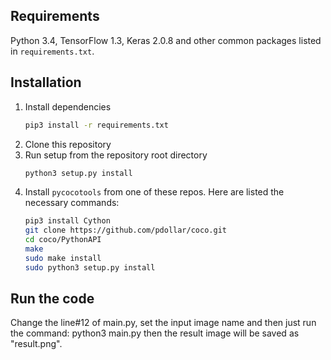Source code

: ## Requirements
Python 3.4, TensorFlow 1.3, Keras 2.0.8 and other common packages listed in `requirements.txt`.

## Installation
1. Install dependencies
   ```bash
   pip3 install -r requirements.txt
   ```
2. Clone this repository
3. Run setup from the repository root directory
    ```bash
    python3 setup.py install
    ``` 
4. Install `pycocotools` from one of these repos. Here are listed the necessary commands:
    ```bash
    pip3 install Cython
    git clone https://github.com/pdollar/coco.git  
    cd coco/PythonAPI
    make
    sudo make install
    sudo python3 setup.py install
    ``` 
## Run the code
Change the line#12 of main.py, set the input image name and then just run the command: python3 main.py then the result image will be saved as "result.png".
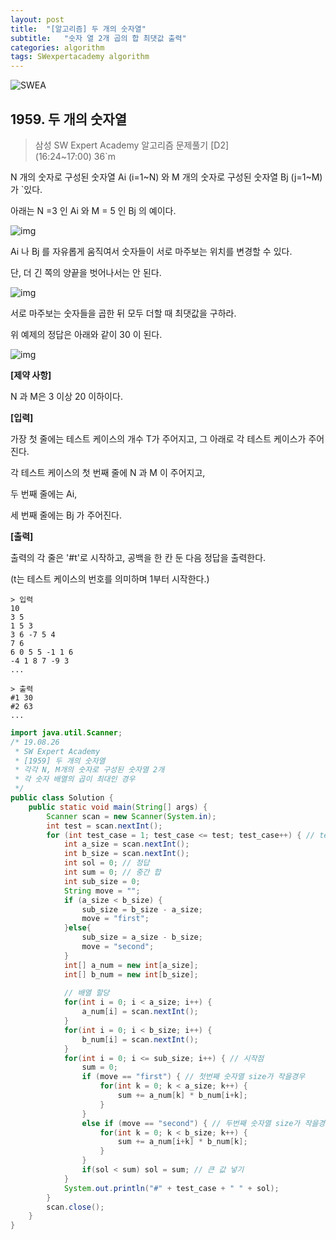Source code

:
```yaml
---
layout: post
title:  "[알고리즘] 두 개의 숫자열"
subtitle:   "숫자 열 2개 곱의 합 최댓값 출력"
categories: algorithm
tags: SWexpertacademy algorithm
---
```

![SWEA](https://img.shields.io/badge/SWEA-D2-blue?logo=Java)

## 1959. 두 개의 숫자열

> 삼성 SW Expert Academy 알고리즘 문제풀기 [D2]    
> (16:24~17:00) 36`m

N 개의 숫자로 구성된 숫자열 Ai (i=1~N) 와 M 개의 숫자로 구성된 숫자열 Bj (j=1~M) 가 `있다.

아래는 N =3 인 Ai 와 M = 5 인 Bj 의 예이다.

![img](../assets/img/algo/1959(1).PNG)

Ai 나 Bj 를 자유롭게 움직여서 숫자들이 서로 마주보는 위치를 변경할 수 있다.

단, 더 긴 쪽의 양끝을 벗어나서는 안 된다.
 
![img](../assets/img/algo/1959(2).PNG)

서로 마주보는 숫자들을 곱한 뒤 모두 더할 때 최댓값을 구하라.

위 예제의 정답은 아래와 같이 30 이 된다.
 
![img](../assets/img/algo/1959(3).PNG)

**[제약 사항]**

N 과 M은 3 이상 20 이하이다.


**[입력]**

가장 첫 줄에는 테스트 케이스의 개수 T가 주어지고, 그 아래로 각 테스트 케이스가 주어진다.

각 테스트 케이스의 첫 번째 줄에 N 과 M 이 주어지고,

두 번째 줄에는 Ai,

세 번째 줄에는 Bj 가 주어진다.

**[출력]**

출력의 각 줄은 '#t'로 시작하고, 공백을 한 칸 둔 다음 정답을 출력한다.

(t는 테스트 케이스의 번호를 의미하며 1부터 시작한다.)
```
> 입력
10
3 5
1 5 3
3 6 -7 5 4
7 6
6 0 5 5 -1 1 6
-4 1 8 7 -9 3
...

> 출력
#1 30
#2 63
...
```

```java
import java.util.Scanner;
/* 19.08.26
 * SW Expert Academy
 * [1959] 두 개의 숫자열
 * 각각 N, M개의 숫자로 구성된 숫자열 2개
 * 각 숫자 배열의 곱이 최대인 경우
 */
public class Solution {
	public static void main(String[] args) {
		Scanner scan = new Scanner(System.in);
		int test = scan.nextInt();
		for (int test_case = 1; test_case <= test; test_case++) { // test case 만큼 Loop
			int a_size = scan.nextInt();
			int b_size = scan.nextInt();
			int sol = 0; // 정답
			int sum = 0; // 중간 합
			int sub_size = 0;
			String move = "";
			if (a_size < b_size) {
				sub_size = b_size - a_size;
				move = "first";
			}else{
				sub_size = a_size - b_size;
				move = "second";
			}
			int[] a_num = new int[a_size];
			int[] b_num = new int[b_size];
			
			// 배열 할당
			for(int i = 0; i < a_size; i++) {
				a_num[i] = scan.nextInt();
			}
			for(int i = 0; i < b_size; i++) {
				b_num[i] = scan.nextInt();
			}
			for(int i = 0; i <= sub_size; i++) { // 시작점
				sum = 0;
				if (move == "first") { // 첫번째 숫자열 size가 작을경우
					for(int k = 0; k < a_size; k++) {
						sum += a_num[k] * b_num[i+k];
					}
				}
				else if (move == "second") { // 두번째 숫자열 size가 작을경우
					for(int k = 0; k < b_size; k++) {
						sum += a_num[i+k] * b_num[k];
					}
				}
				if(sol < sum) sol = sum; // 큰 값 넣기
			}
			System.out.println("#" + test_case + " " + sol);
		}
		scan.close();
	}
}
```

● **Work order**
An exact transcription of the listing is required, and it must contain no pictures.

● **Task solution**
Source code

: ## Requirements
Python 3.4, TensorFlow 1.3, Keras 2.0.8 and other common packages listed in `requirements.txt`.

## Installation
1. Install dependencies
   ```bash
   pip3 install -r requirements.txt
   ```
2. Clone this repository
3. Run setup from the repository root directory
    ```bash
    python3 setup.py install
    ``` 
4. Install `pycocotools` from one of these repos. Here are listed the necessary commands:
    ```bash
    pip3 install Cython
    git clone https://github.com/pdollar/coco.git  
    cd coco/PythonAPI
    make
    sudo make install
    sudo python3 setup.py install
    ``` 
## Run the code
Change the line#12 of main.py, set the input image name and then just run the command: python3 main.py then the result image will be saved as "result.png".
Source code

:
```yaml
---
layout: post
title:  "[알고리즘] 두 개의 숫자열"
subtitle:   "숫자 열 2개 곱의 합 최댓값 출력"
categories: algorithm
tags: SWexpertacademy algorithm
---
```

![SWEA](https://img.shields.io/badge/SWEA-D2-blue?logo=Java)

## 1959. 두 개의 숫자열

> 삼성 SW Expert Academy 알고리즘 문제풀기 [D2]    
> (16:24~17:00) 36`m

N 개의 숫자로 구성된 숫자열 Ai (i=1~N) 와 M 개의 숫자로 구성된 숫자열 Bj (j=1~M) 가 `있다.

아래는 N =3 인 Ai 와 M = 5 인 Bj 의 예이다.

![img](../assets/img/algo/1959(1).PNG)

Ai 나 Bj 를 자유롭게 움직여서 숫자들이 서로 마주보는 위치를 변경할 수 있다.

단, 더 긴 쪽의 양끝을 벗어나서는 안 된다.
 
![img](../assets/img/algo/1959(2).PNG)

서로 마주보는 숫자들을 곱한 뒤 모두 더할 때 최댓값을 구하라.

위 예제의 정답은 아래와 같이 30 이 된다.
 
![img](../assets/img/algo/1959(3).PNG)

**[제약 사항]**

N 과 M은 3 이상 20 이하이다.


**[입력]**

가장 첫 줄에는 테스트 케이스의 개수 T가 주어지고, 그 아래로 각 테스트 케이스가 주어진다.

각 테스트 케이스의 첫 번째 줄에 N 과 M 이 주어지고,

두 번째 줄에는 Ai,

세 번째 줄에는 Bj 가 주어진다.

**[출력]**

출력의 각 줄은 '#t'로 시작하고, 공백을 한 칸 둔 다음 정답을 출력한다.

(t는 테스트 케이스의 번호를 의미하며 1부터 시작한다.)
```
> 입력
10
3 5
1 5 3
3 6 -7 5 4
7 6
6 0 5 5 -1 1 6
-4 1 8 7 -9 3
...

> 출력
#1 30
#2 63
...
```

```java
import java.util.Scanner;
/* 19.08.26
 * SW Expert Academy
 * [1959] 두 개의 숫자열
 * 각각 N, M개의 숫자로 구성된 숫자열 2개
 * 각 숫자 배열의 곱이 최대인 경우
 */
public class Solution {
	public static void main(String[] args) {
		Scanner scan = new Scanner(System.in);
		int test = scan.nextInt();
		for (int test_case = 1; test_case <= test; test_case++) { // test case 만큼 Loop
			int a_size = scan.nextInt();
			int b_size = scan.nextInt();
			int sol = 0; // 정답
			int sum = 0; // 중간 합
			int sub_size = 0;
			String move = "";
			if (a_size < b_size) {
				sub_size = b_size - a_size;
				move = "first";
			}else{
				sub_size = a_size - b_size;
				move = "second";
			}
			int[] a_num = new int[a_size];
			int[] b_num = new int[b_size];
			
			// 배열 할당
			for(int i = 0; i < a_size; i++) {
				a_num[i] = scan.nextInt();
			}
			for(int i = 0; i < b_size; i++) {
				b_num[i] = scan.nextInt();
			}
			for(int i = 0; i <= sub_size; i++) { // 시작점
				sum = 0;
				if (move == "first") { // 첫번째 숫자열 size가 작을경우
					for(int k = 0; k < a_size; k++) {
						sum += a_num[k] * b_num[i+k];
					}
				}
				else if (move == "second") { // 두번째 숫자열 size가 작을경우
					for(int k = 0; k < b_size; k++) {
						sum += a_num[i+k] * b_num[k];
					}
				}
				if(sol < sum) sol = sum; // 큰 값 넣기
			}
			System.out.println("#" + test_case + " " + sol);
		}
		scan.close();
	}
}
```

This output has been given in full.